** Exercise inputs follows **

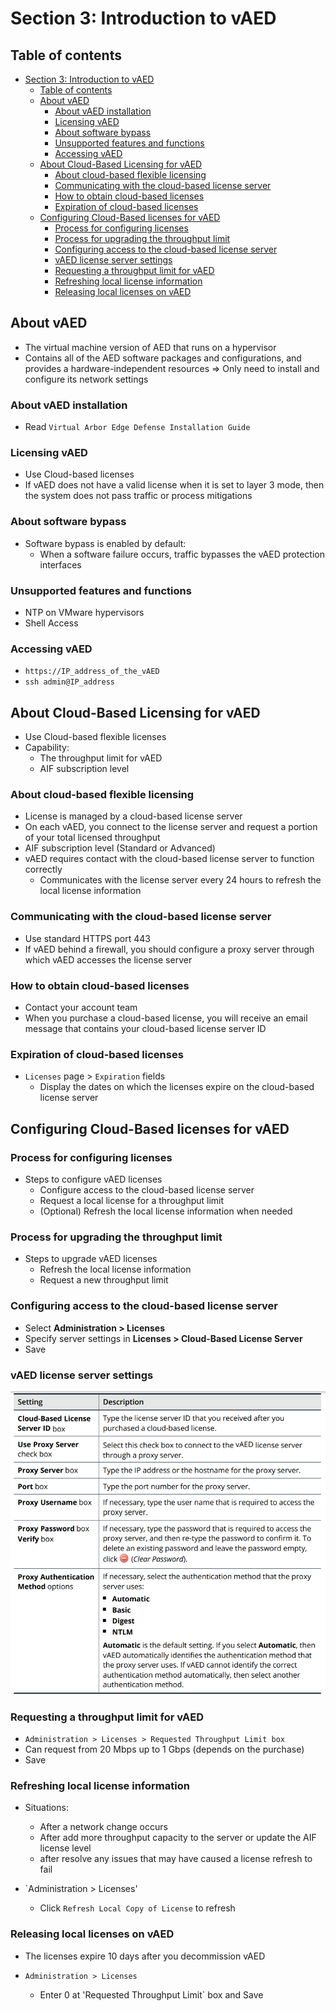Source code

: # Section 3: Introduction to vAED

## Table of contents

- [Section 3: Introduction to vAED](#section-3-introduction-to-vaed)
  - [Table of contents](#table-of-contents)
  - [About vAED](#about-vaed)
    - [About vAED installation](#about-vaed-installation)
    - [Licensing vAED](#licensing-vaed)
    - [About software bypass](#about-software-bypass)
    - [Unsupported features and functions](#unsupported-features-and-functions)
    - [Accessing vAED](#accessing-vaed)
  - [About Cloud-Based Licensing for vAED](#about-cloud-based-licensing-for-vaed)
    - [About cloud-based flexible licensing](#about-cloud-based-flexible-licensing)
    - [Communicating with the cloud-based license server](#communicating-with-the-cloud-based-license-server)
    - [How to obtain cloud-based licenses](#how-to-obtain-cloud-based-licenses)
    - [Expiration of cloud-based licenses](#expiration-of-cloud-based-licenses)
  - [Configuring Cloud-Based licenses for vAED](#configuring-cloud-based-licenses-for-vaed)
    - [Process for configuring licenses](#process-for-configuring-licenses)
    - [Process for upgrading the throughput limit](#process-for-upgrading-the-throughput-limit)
    - [Configuring access to the cloud-based license server](#configuring-access-to-the-cloud-based-license-server)
    - [vAED license server settings](#vaed-license-server-settings)
    - [Requesting a throughput limit for vAED](#requesting-a-throughput-limit-for-vaed)
    - [Refreshing local license information](#refreshing-local-license-information)
    - [Releasing local licenses on vAED](#releasing-local-licenses-on-vaed)


## About vAED

- The virtual machine version of AED that runs on a hypervisor
- Contains all of the AED software packages and configurations, and provides a hardware-independent resources => Only need to install and configure its network settings

### About vAED installation

- Read `Virtual Arbor Edge Defense Installation Guide`

### Licensing vAED

- Use Cloud-based licenses
- If vAED does not have a valid license when it is set to layer 3 mode, then the system does not pass traffic or process mitigations

### About software bypass

- Software bypass is enabled by default:
  - When a software failure occurs, traffic bypasses the vAED protection interfaces

### Unsupported features and functions

- NTP on VMware hypervisors
- Shell Access

### Accessing vAED

- `https://IP_address_of_the_vAED`
- `ssh admin@IP_address`

## About Cloud-Based Licensing for vAED

- Use Cloud-based flexible licenses
- Capability:
  - The throughput limit for vAED
  - AIF subscription level

### About cloud-based flexible licensing

- License is managed by a cloud-based license server
- On each vAED, you connect to the license server and request a portion of your total licensed throughput
- AIF subscription level (Standard or Advanced)
- vAED requires contact with the cloud-based license server to function correctly
  - Communicates with the license server every 24 hours to refresh the local license information

### Communicating with the cloud-based license server

- Use standard HTTPS port 443
- If vAED behind a firewall, you should configure a proxy server through which vAED accesses the license server

### How to obtain cloud-based licenses

- Contact your account team
- When you purchase a cloud-based license, you will receive an email message that contains your cloud-based license server ID

### Expiration of cloud-based licenses

- `Licenses` page > `Expiration` fields
  - Display the dates on which the licenses expire on the cloud-based license server
  

## Configuring Cloud-Based licenses for vAED

### Process for configuring licenses

- Steps to configure vAED licenses
  - Configure access to the cloud-based license server
  - Request a local license for a throughput limit
  - (Optional) Refresh the local license information when needed
  
### Process for upgrading the throughput limit

- Steps to upgrade vAED licenses
  - Refresh the local license information
  - Request a new throughput limit

### Configuring access to the cloud-based license server

- Select **Administration > Licenses**
- Specify server settings in **Licenses > Cloud-Based License Server**
- Save

### vAED license server settings

![](IMG/2023-06-29-13-21-03.png)

### Requesting a throughput limit for vAED

- `Administration > Licenses > Requested Throughput Limit box`
- Can request from 20 Mbps up to 1 Gbps (depends on the purchase)
- Save

### Refreshing local license information

- Situations:
  - After a network change occurs
  - After add more throughput capacity to the server or update the AIF license level
  - after resolve any issues that may have caused a license refresh to fail

- `Administration > Licenses'
  - Click `Refresh Local Copy of License` to refresh

### Releasing local licenses on vAED

- The licenses expire 10 days after you decommission vAED

- `Administration > Licenses`
  - Enter 0 at 'Requested Throughput Limit` box and Save


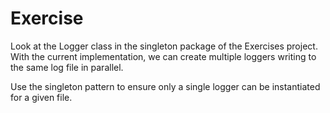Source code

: # Exercise

Look at the Logger class in the singleton package of the Exercises project. With the current implementation, we can create multiple loggers writing to the same log file in parallel.

Use the singleton pattern to ensure only a single logger can be instantiated for a given file.
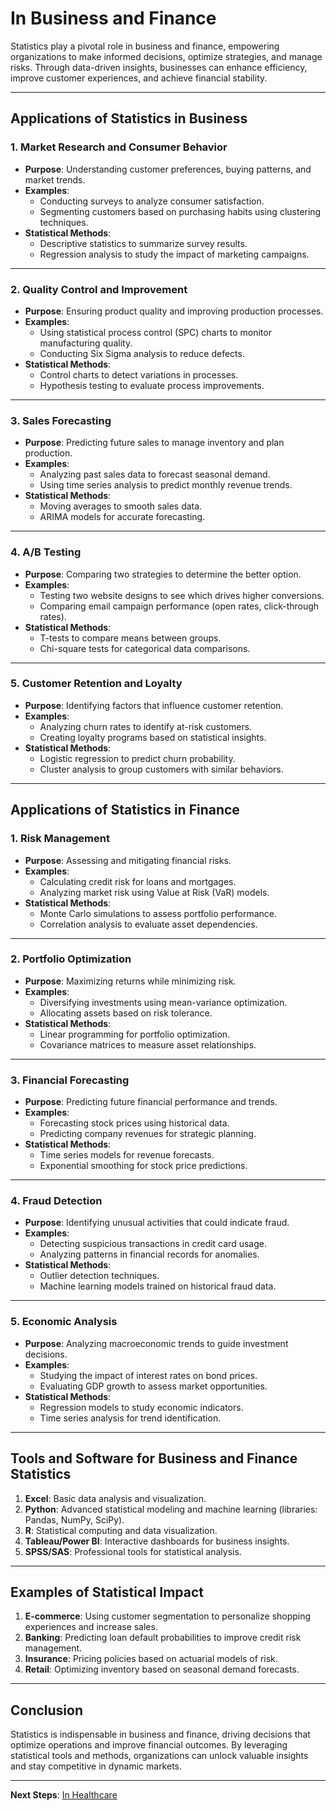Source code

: # In Business and Finance

Statistics play a pivotal role in business and finance, empowering organizations to make informed decisions, optimize strategies, and manage risks. Through data-driven insights, businesses can enhance efficiency, improve customer experiences, and achieve financial stability.

---

## Applications of Statistics in Business

### 1. **Market Research and Consumer Behavior**

- **Purpose**: Understanding customer preferences, buying patterns, and market trends.  
- **Examples**:
  - Conducting surveys to analyze consumer satisfaction.
  - Segmenting customers based on purchasing habits using clustering techniques.
- **Statistical Methods**:
  - Descriptive statistics to summarize survey results.
  - Regression analysis to study the impact of marketing campaigns.

---

### 2. **Quality Control and Improvement**

- **Purpose**: Ensuring product quality and improving production processes.  
- **Examples**:
  - Using statistical process control (SPC) charts to monitor manufacturing quality.
  - Conducting Six Sigma analysis to reduce defects.
- **Statistical Methods**:
  - Control charts to detect variations in processes.
  - Hypothesis testing to evaluate process improvements.

---

### 3. **Sales Forecasting**

- **Purpose**: Predicting future sales to manage inventory and plan production.  
- **Examples**:
  - Analyzing past sales data to forecast seasonal demand.
  - Using time series analysis to predict monthly revenue trends.
- **Statistical Methods**:
  - Moving averages to smooth sales data.
  - ARIMA models for accurate forecasting.

---

### 4. **A/B Testing**

- **Purpose**: Comparing two strategies to determine the better option.  
- **Examples**:
  - Testing two website designs to see which drives higher conversions.
  - Comparing email campaign performance (open rates, click-through rates).
- **Statistical Methods**:
  - T-tests to compare means between groups.
  - Chi-square tests for categorical data comparisons.

---

### 5. **Customer Retention and Loyalty**

- **Purpose**: Identifying factors that influence customer retention.  
- **Examples**:
  - Analyzing churn rates to identify at-risk customers.
  - Creating loyalty programs based on statistical insights.
- **Statistical Methods**:
  - Logistic regression to predict churn probability.
  - Cluster analysis to group customers with similar behaviors.

---

## Applications of Statistics in Finance

### 1. **Risk Management**

- **Purpose**: Assessing and mitigating financial risks.  
- **Examples**:
  - Calculating credit risk for loans and mortgages.
  - Analyzing market risk using Value at Risk (VaR) models.
- **Statistical Methods**:
  - Monte Carlo simulations to assess portfolio performance.
  - Correlation analysis to evaluate asset dependencies.

---

### 2. **Portfolio Optimization**

- **Purpose**: Maximizing returns while minimizing risk.  
- **Examples**:
  - Diversifying investments using mean-variance optimization.
  - Allocating assets based on risk tolerance.
- **Statistical Methods**:
  - Linear programming for portfolio optimization.
  - Covariance matrices to measure asset relationships.

---

### 3. **Financial Forecasting**

- **Purpose**: Predicting future financial performance and trends.  
- **Examples**:
  - Forecasting stock prices using historical data.
  - Predicting company revenues for strategic planning.
- **Statistical Methods**:
  - Time series models for revenue forecasts.
  - Exponential smoothing for stock price predictions.

---

### 4. **Fraud Detection**

- **Purpose**: Identifying unusual activities that could indicate fraud.  
- **Examples**:
  - Detecting suspicious transactions in credit card usage.
  - Analyzing patterns in financial records for anomalies.
- **Statistical Methods**:
  - Outlier detection techniques.
  - Machine learning models trained on historical fraud data.

---

### 5. **Economic Analysis**

- **Purpose**: Analyzing macroeconomic trends to guide investment decisions.  
- **Examples**:
  - Studying the impact of interest rates on bond prices.
  - Evaluating GDP growth to assess market opportunities.
- **Statistical Methods**:
  - Regression models to study economic indicators.
  - Time series analysis for trend identification.

---

## Tools and Software for Business and Finance Statistics

1. **Excel**: Basic data analysis and visualization.  
2. **Python**: Advanced statistical modeling and machine learning (libraries: Pandas, NumPy, SciPy).  
3. **R**: Statistical computing and data visualization.  
4. **Tableau/Power BI**: Interactive dashboards for business insights.  
5. **SPSS/SAS**: Professional tools for statistical analysis.

---

## Examples of Statistical Impact

1. **E-commerce**: Using customer segmentation to personalize shopping experiences and increase sales.  
2. **Banking**: Predicting loan default probabilities to improve credit risk management.  
3. **Insurance**: Pricing policies based on actuarial models of risk.  
4. **Retail**: Optimizing inventory based on seasonal demand forecasts.

---

## Conclusion

Statistics is indispensable in business and finance, driving decisions that optimize operations and improve financial outcomes. By leveraging statistical tools and methods, organizations can unlock valuable insights and stay competitive in dynamic markets.

---

**Next Steps**: [In Healthcare](./2.%20In%20Healthcare.md)

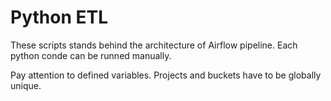 # Python ETL
These scripts stands behind the architecture of Airflow pipeline.
Each python conde can be runned manually.

Pay attention to defined variables. Projects and buckets have to be globally unique.
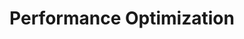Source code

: ---
layout: page
title: Performance Optimization
summary: |
  We make things run fast(ly). We recognize the value in page load speed from a brand trust and user-impatience standpoint. We are versed in database tuning and server configuration. We know the layers of the entire delivery pipeline and use tools like nginx, Varnish, XHProf, Blackfire.io, memcache, redis, and CDNs to push the limits of physics to get your message out as quickly as possible. 
icon: "fa-trophy"
weight: 8

---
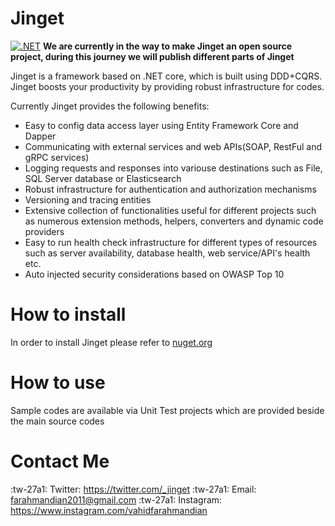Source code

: # Jinget
[![.NET](https://github.com/VahidFarahmandian/jinget/actions/workflows/dotnet.yml/badge.svg?branch=main)](https://github.com/VahidFarahmandian/jinget/actions/workflows/dotnet.yml)
**We are currently in the way to make Jinget an open source project, during this journey we will publish different parts of Jinget**

Jinget is a framework based on .NET core, which is built using DDD+CQRS. Jinget boosts your productivity by providing robust infrastructure for codes. 

Currently Jinget provides the following benefits:

- Easy to config data access layer using Entity Framework Core and Dapper
- Communicating with external services and web APIs(SOAP, RestFul and gRPC services)
- Logging requests and responses into variouse destinations such as File, SQL Server database or Elasticsearch
- Robust infrastructure for authentication and authorization mechanisms
- Versioning and tracing entities
- Extensive collection of functionalities useful for different projects such as numerous  extension methods, helpers, converters and dynamic code providers
- Easy to run health check infrastructure for different types of resources such as server availability, database health, web service/API's health etc.
- Auto injected security considerations based on OWASP Top 10

# How to install
In order to install Jinget please refer to [nuget.org](https://www.nuget.org/packages/Jinget "nuget.org")

# How to use
Sample codes are available via Unit Test projects which are provided beside the main source codes

# Contact Me
:tw-27a1: Twitter: https://twitter.com/_jinget
:tw-27a1: Email: farahmandian2011@gmail.com
:tw-27a1: Instagram: https://www.instagram.com/vahidfarahmandian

** End of Exercise inputs **

(Work request) After locating the line holding "- Refresh the local license information" above, output exactly that line and every line after it through the line holding "### Releasing local licenses on vAED". Include nothing else.

(Solution to the exercise)
  - Refresh the local license information
  - Request a new throughput limit

### Configuring access to the cloud-based license server

- Select **Administration > Licenses**
- Specify server settings in **Licenses > Cloud-Based License Server**
- Save

### vAED license server settings

![](IMG/2023-06-29-13-21-03.png)

### Requesting a throughput limit for vAED

- `Administration > Licenses > Requested Throughput Limit box`
- Can request from 20 Mbps up to 1 Gbps (depends on the purchase)
- Save

### Refreshing local license information

- Situations:
  - After a network change occurs
  - After add more throughput capacity to the server or update the AIF license level
  - after resolve any issues that may have caused a license refresh to fail

- `Administration > Licenses'
  - Click `Refresh Local Copy of License` to refresh

### Releasing local licenses on vAED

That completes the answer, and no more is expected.